In this note, we define simple macro regimes based on CPI and CLI’s rate of change and explore a “proof of concept”, unlevered, long-only, 3-asset portfolio constituting of S&P 500, long dated Treasury bonds and gold positions only.

We will subsequently look to:

  • Broaden the investable universe to over 15 asset classes (at the expense of back-testing history) across equity style factors, geography, duration, credit and commodities
  • Explore additional input variables in the hope of better anticipating regime changes changes ahead of CPI and CLI publications

Macro regimes definition

Macro regimes are defined by the rate of change in inflation and real growth as opposed to their levels, that is to say the second order derivative of real GDP and price levels. For example, a YoY inflation print going from 5% to 4% from one month to the next is defined as “deflationary” even though prices are obviously still rising. Similarly a real growth rate going from -2% to -1% (or equivalent measure) will be considered a positive impulse to real growth even though the economy is still contracting.

Initially, we ignore the magnitude of those change or their divergence from surveys, forecasts or market expectations and focus only on the direction of their rate of change. We further leverage 42Macro’s elegant nomenclature and define the following 4 macro regimes:

  • Growth (or real growth, “G”): real growth accelerates while inflation decelerates
  • Reflation (“R”): both real growth and inflation accelerate
  • Inflation (or stagflation, “I”): growth decelerates, or declines at a faster pace, while inflation accelerates
  • Deflation (“D”): both growth and inflation decelerate

The framework is initially implemented using US only monthly data from 1972 to 2022.

  • Growth regime is based on OECD amplitude adjusted US CLI month on month change
  • Inflation regime is based US CPI YoY rate’s change month on month

The above definition nicely splits the past 50 years in 4 roughly equally frequent buckets with only a slightly larger likeliness for inflationary regimes I and R. The relative frequency of each regime also appears fairly homogenous in time, i.e. the US economy spent the same relative amount of time in each regime through the past 50 years as it did in the past 25 years and 15 years (see pie charts below).

While notable periods of expansion and contraction are visible, the regimes are pretty “noisy” and flip from one to another a lot. Smoothing CPI and CLI data using moving averages and longer lookback periods (e.g. 3 month change rather than month on month) help mitigate that noise but not by much. For the sake of simplicity and repeatability (limit the number of data massaging steps), we stick to month on month change definitions.

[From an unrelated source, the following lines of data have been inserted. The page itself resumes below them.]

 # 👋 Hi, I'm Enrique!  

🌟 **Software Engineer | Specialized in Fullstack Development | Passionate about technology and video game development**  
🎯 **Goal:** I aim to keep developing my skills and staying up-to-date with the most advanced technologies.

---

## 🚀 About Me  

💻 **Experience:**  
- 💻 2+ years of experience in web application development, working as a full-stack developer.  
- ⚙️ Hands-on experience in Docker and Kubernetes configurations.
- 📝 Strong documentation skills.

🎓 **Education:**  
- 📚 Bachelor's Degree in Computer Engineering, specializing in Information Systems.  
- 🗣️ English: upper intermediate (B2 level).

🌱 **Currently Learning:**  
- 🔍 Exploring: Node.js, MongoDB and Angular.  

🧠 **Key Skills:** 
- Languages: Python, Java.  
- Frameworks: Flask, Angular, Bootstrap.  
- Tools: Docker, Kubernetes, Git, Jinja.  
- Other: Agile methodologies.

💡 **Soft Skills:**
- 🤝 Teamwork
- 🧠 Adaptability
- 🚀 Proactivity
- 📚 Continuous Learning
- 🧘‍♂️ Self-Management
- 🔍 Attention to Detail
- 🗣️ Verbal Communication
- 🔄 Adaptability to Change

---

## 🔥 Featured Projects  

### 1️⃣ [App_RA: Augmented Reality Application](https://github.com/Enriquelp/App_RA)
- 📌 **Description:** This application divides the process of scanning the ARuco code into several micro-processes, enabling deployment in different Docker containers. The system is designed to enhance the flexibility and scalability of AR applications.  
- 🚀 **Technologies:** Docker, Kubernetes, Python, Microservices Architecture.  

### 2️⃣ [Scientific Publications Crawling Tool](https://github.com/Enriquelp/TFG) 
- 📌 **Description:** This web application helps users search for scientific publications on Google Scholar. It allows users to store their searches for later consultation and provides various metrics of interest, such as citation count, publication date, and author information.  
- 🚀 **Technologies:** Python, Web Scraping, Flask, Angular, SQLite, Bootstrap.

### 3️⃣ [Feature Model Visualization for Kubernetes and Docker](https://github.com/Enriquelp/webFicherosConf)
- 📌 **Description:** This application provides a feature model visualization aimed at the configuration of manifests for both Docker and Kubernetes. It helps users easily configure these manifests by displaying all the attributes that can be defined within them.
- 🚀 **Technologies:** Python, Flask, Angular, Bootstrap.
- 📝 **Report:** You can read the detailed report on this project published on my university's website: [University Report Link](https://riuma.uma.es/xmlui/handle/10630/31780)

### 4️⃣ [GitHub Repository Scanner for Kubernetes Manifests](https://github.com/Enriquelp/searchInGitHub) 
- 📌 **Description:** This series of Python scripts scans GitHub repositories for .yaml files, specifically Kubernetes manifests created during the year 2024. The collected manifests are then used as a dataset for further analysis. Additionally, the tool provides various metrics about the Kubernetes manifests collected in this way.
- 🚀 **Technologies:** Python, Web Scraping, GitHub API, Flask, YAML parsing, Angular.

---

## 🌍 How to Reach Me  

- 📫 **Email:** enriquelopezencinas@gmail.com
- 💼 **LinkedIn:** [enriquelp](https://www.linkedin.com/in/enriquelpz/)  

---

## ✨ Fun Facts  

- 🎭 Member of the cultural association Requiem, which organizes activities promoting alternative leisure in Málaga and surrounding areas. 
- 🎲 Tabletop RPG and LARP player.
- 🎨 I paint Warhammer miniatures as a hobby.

US CLI, YoY CPI and macro regimes since 1972. Source: Bloomberg OEUSKLAC Index and CPI YOY Index
Stable frequency distribution of each regime in the past 50, 25 and 15 years

Single asset performance by regime (stocks, bonds & gold only)

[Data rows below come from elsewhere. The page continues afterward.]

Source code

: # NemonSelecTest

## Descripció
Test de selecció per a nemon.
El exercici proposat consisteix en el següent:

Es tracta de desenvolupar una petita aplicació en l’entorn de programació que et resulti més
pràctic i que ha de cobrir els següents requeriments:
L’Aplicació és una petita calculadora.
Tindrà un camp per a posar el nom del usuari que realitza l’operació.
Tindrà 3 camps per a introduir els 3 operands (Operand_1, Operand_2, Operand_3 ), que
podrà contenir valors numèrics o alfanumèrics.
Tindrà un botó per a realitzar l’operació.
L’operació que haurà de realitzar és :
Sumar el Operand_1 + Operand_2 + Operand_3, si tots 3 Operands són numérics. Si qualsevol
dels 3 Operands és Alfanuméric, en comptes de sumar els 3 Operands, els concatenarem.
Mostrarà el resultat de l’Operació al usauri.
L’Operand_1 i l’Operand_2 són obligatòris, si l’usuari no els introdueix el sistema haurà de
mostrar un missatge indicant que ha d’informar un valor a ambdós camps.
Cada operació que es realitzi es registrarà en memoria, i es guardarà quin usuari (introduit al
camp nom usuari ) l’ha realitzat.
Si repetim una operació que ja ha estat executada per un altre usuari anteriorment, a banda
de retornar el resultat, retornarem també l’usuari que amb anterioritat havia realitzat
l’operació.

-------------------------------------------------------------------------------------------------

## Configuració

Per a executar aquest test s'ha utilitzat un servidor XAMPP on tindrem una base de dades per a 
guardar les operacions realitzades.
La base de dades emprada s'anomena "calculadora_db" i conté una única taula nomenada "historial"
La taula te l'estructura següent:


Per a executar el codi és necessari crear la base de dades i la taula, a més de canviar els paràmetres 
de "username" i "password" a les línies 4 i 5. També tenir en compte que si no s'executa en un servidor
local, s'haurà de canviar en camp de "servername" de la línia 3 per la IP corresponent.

Limiting our scope to stocks, long bonds and gold for now, the below table shows asset class monthly returns since 1972 by macro regime. Far from any surprising or breathtaking conclusions, it is still nice to validate intuitive and established asset class features:

  • Stocks perform better than average on both a risk and return basis during expansionary regimes (G & R) . In particular in G regime, average monthly return is 2.3% (27% annualized) compared to 0.9% (11% annualized) overall and monthly stock returns are positive 75% of the time compared to 63% overall
  • Bonds outperform during Deflation (D) regimes and underperform during Reflation (R, D’s “opposite”) as positive inflation and growth impulses are generally associated with parallel shift up and steepening of the yield curve. G and I regimes show no statistically significant difference in performance as growth and inflation’s impact on yield offset each other.
  • Gold, while not statistically significantly different from its overall average performance, does show signs of outperformance in inflationary regimes (R & I)
Asset class return by macro regime and statistical significance

3-asset portfolios

We draw the efficient frontiers of all¹ possible long-only, 3-asset portfolio for each GRID regime as well as for the entire combined 50-year history. The below graph also highlights the location of the traditional 60/40 portfolio and the “optimal” portfolio as defined by the max Sharpe ratio².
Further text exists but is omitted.